Brief: Set the data down exactly as it stands, and keep its pictures out.

[Saved entries]
____________________
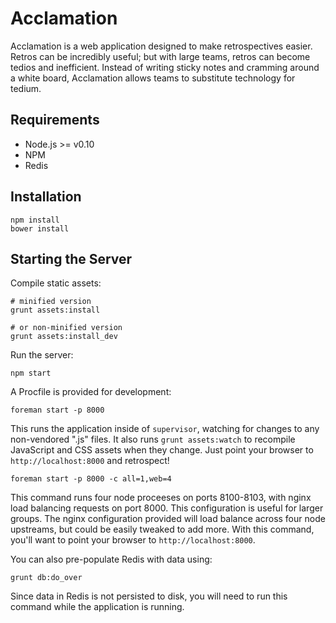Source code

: Acclamation
===========

Acclamation is a web application designed to make retrospectives easier.  Retros
can be incredibly useful; but with large teams, retros can become tedios and
inefficient.  Instead of writing sticky notes and cramming around a white board,
Acclamation allows teams to substitute technology for tedium.

Requirements
------------

* Node.js >= v0.10
* NPM
* Redis

Installation
------------

    npm install
    bower install

Starting the Server
-------------------

Compile static assets:

    # minified version
    grunt assets:install

    # or non-minified version
    grunt assets:install_dev

Run the server:

    npm start

A Procfile is provided for development:

    foreman start -p 8000

This runs the application inside of `supervisor`, watching for changes to any
non-vendored ".js" files.  It also runs `grunt assets:watch` to recompile
JavaScript and CSS assets when they change.  Just point your browser to
`http://localhost:8000` and retrospect!

    foreman start -p 8000 -c all=1,web=4

This command runs four node proceeses on ports 8100-8103, with nginx load
balancing requests on port 8000.  This configuration is useful for larger groups.
The nginx configuration provided will load balance across four node upstreams,
but could be easily tweaked to add more.  With this command, you'll want to point
your browser to `http://localhost:8000`.

You can also pre-populate Redis with data using:

    grunt db:do_over

Since data in Redis is not persisted to disk, you will need to run this command
while the application is running.
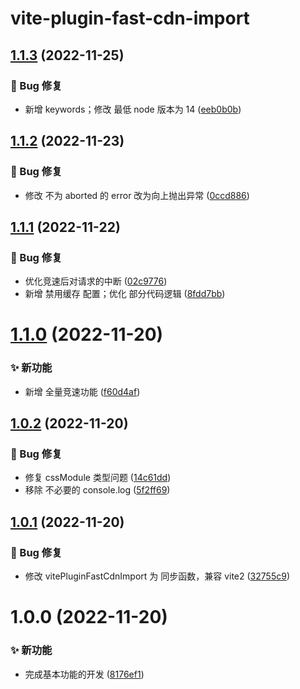 # vite-plugin-fast-cdn-import

## [1.1.3](https://github.com/CaoMeiYouRen/vite-plugin-fast-cdn-import/compare/v1.1.2...v1.1.3) (2022-11-25)


### 🐛 Bug 修复

* 新增 keywords；修改 最低 node 版本为 14 ([eeb0b0b](https://github.com/CaoMeiYouRen/vite-plugin-fast-cdn-import/commit/eeb0b0b))

## [1.1.2](https://github.com/CaoMeiYouRen/vite-plugin-fast-cdn-import/compare/v1.1.1...v1.1.2) (2022-11-23)


### 🐛 Bug 修复

* 修改 不为 aborted 的 error 改为向上抛出异常 ([0ccd886](https://github.com/CaoMeiYouRen/vite-plugin-fast-cdn-import/commit/0ccd886))

## [1.1.1](https://github.com/CaoMeiYouRen/vite-plugin-fast-cdn-import/compare/v1.1.0...v1.1.1) (2022-11-22)


### 🐛 Bug 修复

* 优化竞速后对请求的中断 ([02c9776](https://github.com/CaoMeiYouRen/vite-plugin-fast-cdn-import/commit/02c9776))
* 新增 禁用缓存 配置；优化 部分代码逻辑 ([8fdd7bb](https://github.com/CaoMeiYouRen/vite-plugin-fast-cdn-import/commit/8fdd7bb))

# [1.1.0](https://github.com/CaoMeiYouRen/vite-plugin-fast-cdn-import/compare/v1.0.2...v1.1.0) (2022-11-20)


### ✨ 新功能

* 新增 全量竞速功能 ([f60d4af](https://github.com/CaoMeiYouRen/vite-plugin-fast-cdn-import/commit/f60d4af))

## [1.0.2](https://github.com/CaoMeiYouRen/vite-plugin-fast-cdn-import/compare/v1.0.1...v1.0.2) (2022-11-20)


### 🐛 Bug 修复

* 修复 cssModule 类型问题 ([14c61dd](https://github.com/CaoMeiYouRen/vite-plugin-fast-cdn-import/commit/14c61dd))
* 移除 不必要的 console.log ([5f2ff69](https://github.com/CaoMeiYouRen/vite-plugin-fast-cdn-import/commit/5f2ff69))

## [1.0.1](https://github.com/CaoMeiYouRen/vite-plugin-fast-cdn-import/compare/v1.0.0...v1.0.1) (2022-11-20)


### 🐛 Bug 修复

* 修改 vitePluginFastCdnImport 为 同步函数，兼容 vite2 ([32755c9](https://github.com/CaoMeiYouRen/vite-plugin-fast-cdn-import/commit/32755c9))

# 1.0.0 (2022-11-20)


### ✨ 新功能

* 完成基本功能的开发 ([8176ef1](https://github.com/CaoMeiYouRen/vite-plugin-fast-cdn-import/commit/8176ef1))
____________________
Worked solution:
Source code

: Acclamation
===========

Acclamation is a web application designed to make retrospectives easier.  Retros
can be incredibly useful; but with large teams, retros can become tedios and
inefficient.  Instead of writing sticky notes and cramming around a white board,
Acclamation allows teams to substitute technology for tedium.

Requirements
------------

* Node.js >= v0.10
* NPM
* Redis

Installation
------------

    npm install
    bower install

Starting the Server
-------------------

Compile static assets:

    # minified version
    grunt assets:install

    # or non-minified version
    grunt assets:install_dev

Run the server:

    npm start

A Procfile is provided for development:

    foreman start -p 8000

This runs the application inside of `supervisor`, watching for changes to any
non-vendored ".js" files.  It also runs `grunt assets:watch` to recompile
JavaScript and CSS assets when they change.  Just point your browser to
`http://localhost:8000` and retrospect!

    foreman start -p 8000 -c all=1,web=4

This command runs four node proceeses on ports 8100-8103, with nginx load
balancing requests on port 8000.  This configuration is useful for larger groups.
The nginx configuration provided will load balance across four node upstreams,
but could be easily tweaked to add more.  With this command, you'll want to point
your browser to `http://localhost:8000`.

You can also pre-populate Redis with data using:

    grunt db:do_over

Since data in Redis is not persisted to disk, you will need to run this command
while the application is running.
 # vite-plugin-fast-cdn-import

## [1.1.3](https://github.com/CaoMeiYouRen/vite-plugin-fast-cdn-import/compare/v1.1.2...v1.1.3) (2022-11-25)


### 🐛 Bug 修复

* 新增 keywords；修改 最低 node 版本为 14 ([eeb0b0b](https://github.com/CaoMeiYouRen/vite-plugin-fast-cdn-import/commit/eeb0b0b))

## [1.1.2](https://github.com/CaoMeiYouRen/vite-plugin-fast-cdn-import/compare/v1.1.1...v1.1.2) (2022-11-23)


### 🐛 Bug 修复

* 修改 不为 aborted 的 error 改为向上抛出异常 ([0ccd886](https://github.com/CaoMeiYouRen/vite-plugin-fast-cdn-import/commit/0ccd886))

## [1.1.1](https://github.com/CaoMeiYouRen/vite-plugin-fast-cdn-import/compare/v1.1.0...v1.1.1) (2022-11-22)


### 🐛 Bug 修复

* 优化竞速后对请求的中断 ([02c9776](https://github.com/CaoMeiYouRen/vite-plugin-fast-cdn-import/commit/02c9776))
* 新增 禁用缓存 配置；优化 部分代码逻辑 ([8fdd7bb](https://github.com/CaoMeiYouRen/vite-plugin-fast-cdn-import/commit/8fdd7bb))

# [1.1.0](https://github.com/CaoMeiYouRen/vite-plugin-fast-cdn-import/compare/v1.0.2...v1.1.0) (2022-11-20)


### ✨ 新功能

* 新增 全量竞速功能 ([f60d4af](https://github.com/CaoMeiYouRen/vite-plugin-fast-cdn-import/commit/f60d4af))

## [1.0.2](https://github.com/CaoMeiYouRen/vite-plugin-fast-cdn-import/compare/v1.0.1...v1.0.2) (2022-11-20)


### 🐛 Bug 修复

* 修复 cssModule 类型问题 ([14c61dd](https://github.com/CaoMeiYouRen/vite-plugin-fast-cdn-import/commit/14c61dd))
* 移除 不必要的 console.log ([5f2ff69](https://github.com/CaoMeiYouRen/vite-plugin-fast-cdn-import/commit/5f2ff69))

## [1.0.1](https://github.com/CaoMeiYouRen/vite-plugin-fast-cdn-import/compare/v1.0.0...v1.0.1) (2022-11-20)


### 🐛 Bug 修复

* 修改 vitePluginFastCdnImport 为 同步函数，兼容 vite2 ([32755c9](https://github.com/CaoMeiYouRen/vite-plugin-fast-cdn-import/commit/32755c9))

# 1.0.0 (2022-11-20)


### ✨ 新功能

* 完成基本功能的开发 ([8176ef1](https://github.com/CaoMeiYouRen/vite-plugin-fast-cdn-import/commit/8176ef1))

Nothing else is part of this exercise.